Setelah salah satu kuliahnya di auditorium universitas yang penuh sesak di Brescia, Kassem didekati oleh seorang wanita muda Muslim berhijab. Namanya, penampilannya, dan aksen Inggrisnya, menunjukkan perempuan tersebut ialah orang Italia keturunan Arab, mungkin putri imigran ke Italia atau imigran itu sendiri.
"Tidak seperti siswa lain yang mengantri untuk berbicara dengan saya, dia memiliki pertanyaan singkat: "Mengapa Amerika Serikat mengobarkan perang terhadap Islam?," kata Kassem mengisahkan.
Secara refleks, Kassem menolak premisnya. Menurut Kassem, apa yang dilihat dan dijalani bukanlah perang melawan Islam dan Muslim. Ada kekuatan sejarah yang kompleks yang bermain, mendorong berbagai aktor dalam berbagai konflik.
Orang-orang dan kelompok yang telah ditetapkan Amerika Serikat sebagai "teroris" tidak mewakili semua Muslim.
Namun, berdasarkan kenyataan pahit di zaman sekarang ini, perempuan tersebut telah menyimpulkan adanya perang pimpinan Amerika Serikat terhadap Islam. Dan perempuan itu yakin atas hal itu dan persepsinya yang diutarakan masih umum di kalangan umat Islam di seluruh dunia.
"Ketika dunia mencoba untuk menyusun neraca pada 20 tahun "Perang Global Melawan Teror", pertanyaan wanita muda itu muncul di benak saya, dengan sentuhan kontemporer: Apakah kehidupan Muslim itu penting?," tutur Kassem.
Pertanyaan tersebut dapat dimaafkan mengingat korban suram yang telah dilakukan kampanye militer pimpinan Amerika Serikat terhadap umat Islam hampir di mana-mana.
Di Afghanistan, di mana perang terpanjang Amerika kini telah mencapai kesudahannya yang dapat diprediksi, dan di daerah tetangga Pakistan, lebih dari 71 ribu warga sipil tewas.
Di Irak, sejak invasi Amerika Serikat, lebih dari 200 ribu warga sipil tewas akibat kekerasan langsung terkait perang.
Di Suriah, operasi Amerika Serikat telah menewaskan ratusan di antara 227 ribu korban sipil yang mengejutkan di sana sejak perang dimulai di negara itu.
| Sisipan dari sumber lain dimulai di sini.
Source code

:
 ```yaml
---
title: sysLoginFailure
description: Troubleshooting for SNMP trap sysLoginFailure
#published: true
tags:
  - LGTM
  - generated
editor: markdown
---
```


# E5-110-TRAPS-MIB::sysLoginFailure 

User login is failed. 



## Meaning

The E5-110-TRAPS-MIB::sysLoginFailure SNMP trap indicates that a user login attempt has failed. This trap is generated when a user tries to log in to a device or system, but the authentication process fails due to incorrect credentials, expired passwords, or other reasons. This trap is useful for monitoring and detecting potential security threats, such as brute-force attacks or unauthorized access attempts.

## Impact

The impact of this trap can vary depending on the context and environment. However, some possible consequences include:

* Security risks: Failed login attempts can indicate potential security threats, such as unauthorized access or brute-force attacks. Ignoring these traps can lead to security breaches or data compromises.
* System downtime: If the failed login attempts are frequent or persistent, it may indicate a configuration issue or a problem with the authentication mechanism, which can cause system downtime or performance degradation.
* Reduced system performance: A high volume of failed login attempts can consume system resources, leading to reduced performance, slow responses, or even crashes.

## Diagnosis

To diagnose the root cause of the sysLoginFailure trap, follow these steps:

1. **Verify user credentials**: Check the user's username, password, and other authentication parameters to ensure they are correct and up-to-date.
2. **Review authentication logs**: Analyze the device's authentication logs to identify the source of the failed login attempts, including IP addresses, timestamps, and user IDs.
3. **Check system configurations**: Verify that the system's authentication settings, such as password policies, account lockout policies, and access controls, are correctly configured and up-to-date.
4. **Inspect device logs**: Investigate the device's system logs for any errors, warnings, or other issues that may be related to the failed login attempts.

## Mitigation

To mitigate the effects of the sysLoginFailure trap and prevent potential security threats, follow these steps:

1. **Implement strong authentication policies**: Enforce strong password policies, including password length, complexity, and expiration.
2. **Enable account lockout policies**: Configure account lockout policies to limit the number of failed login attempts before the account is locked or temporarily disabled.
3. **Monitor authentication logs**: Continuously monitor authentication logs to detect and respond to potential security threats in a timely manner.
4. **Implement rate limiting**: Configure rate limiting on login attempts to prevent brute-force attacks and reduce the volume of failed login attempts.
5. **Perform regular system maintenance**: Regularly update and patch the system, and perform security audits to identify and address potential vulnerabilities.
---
Serangan drone dan operasi militer Amerika Serikat lainnya di Pakistan, Somalia dan Yaman telah merenggut lebih dari seribu nyawa warga sipil.
Angka-angka ini mungkin diremehkan karena sulitnya mengumpulkan data komprehensif di zona perang yang telah dipicu atau dipertahankan Amerika Serikat. Penggunaan apa yang dikenal sebagai serangan tanda tangan meningkatkan jumlah tubuh yang ditinggalkan drone Amerika Serikat di belakang mereka.
"Sementara tabulasi setiap "laki-laki usia militer" yang terbunuh dalam serangan tersebut sebagai kombatan sama secara sistematis menurunkan jumlah kematian warga sipil yang diakui secara resmi. Dan skala pembantaian hanya diperparah oleh ratusan ribu orang cacat dan jutaan lainnya mengungsi, rumah dan masyarakat mereka hancur atau rusak," jelas Kassem.